START RECORDS FOR THIS TASK
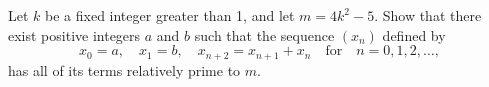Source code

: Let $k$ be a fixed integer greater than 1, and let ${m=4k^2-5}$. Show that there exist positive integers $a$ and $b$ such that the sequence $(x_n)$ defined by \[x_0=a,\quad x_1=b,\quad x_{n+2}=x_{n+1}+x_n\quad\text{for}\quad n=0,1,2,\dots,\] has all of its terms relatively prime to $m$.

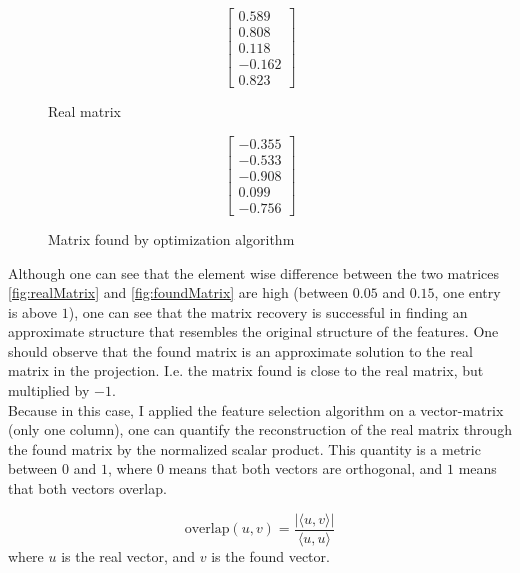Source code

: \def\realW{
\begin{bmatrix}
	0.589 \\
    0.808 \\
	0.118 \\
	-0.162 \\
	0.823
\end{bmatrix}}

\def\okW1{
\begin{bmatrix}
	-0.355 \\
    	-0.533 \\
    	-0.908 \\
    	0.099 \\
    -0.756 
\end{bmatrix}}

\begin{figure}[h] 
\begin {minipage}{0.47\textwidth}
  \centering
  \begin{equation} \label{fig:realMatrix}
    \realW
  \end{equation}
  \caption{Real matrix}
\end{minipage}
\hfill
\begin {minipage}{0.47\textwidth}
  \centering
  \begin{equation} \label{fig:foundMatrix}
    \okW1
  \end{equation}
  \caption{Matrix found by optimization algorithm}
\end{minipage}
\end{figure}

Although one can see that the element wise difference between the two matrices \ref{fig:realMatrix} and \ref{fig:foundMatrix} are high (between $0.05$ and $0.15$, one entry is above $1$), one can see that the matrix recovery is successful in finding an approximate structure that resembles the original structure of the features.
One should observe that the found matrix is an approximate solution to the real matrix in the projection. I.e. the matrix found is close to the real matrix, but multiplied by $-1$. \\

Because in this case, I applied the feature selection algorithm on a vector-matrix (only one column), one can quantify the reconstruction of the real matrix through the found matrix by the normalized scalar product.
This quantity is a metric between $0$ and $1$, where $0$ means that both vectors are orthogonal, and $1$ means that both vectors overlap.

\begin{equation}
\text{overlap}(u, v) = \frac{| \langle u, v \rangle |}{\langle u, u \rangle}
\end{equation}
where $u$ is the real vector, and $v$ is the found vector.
END RECORDS FOR THIS TASK
### WHAT NEEDS TO BE DONE
Pull every line containing "foundMatrix" from the data.

### EXERCISE SOLUTION
  \begin{equation} \label{fig:foundMatrix}
Although one can see that the element wise difference between the two matrices \ref{fig:realMatrix} and \ref{fig:foundMatrix} are high (between $0.05$ and $0.15$, one entry is above $1$), one can see that the matrix recovery is successful in finding an approximate structure that resembles the original structure of the features.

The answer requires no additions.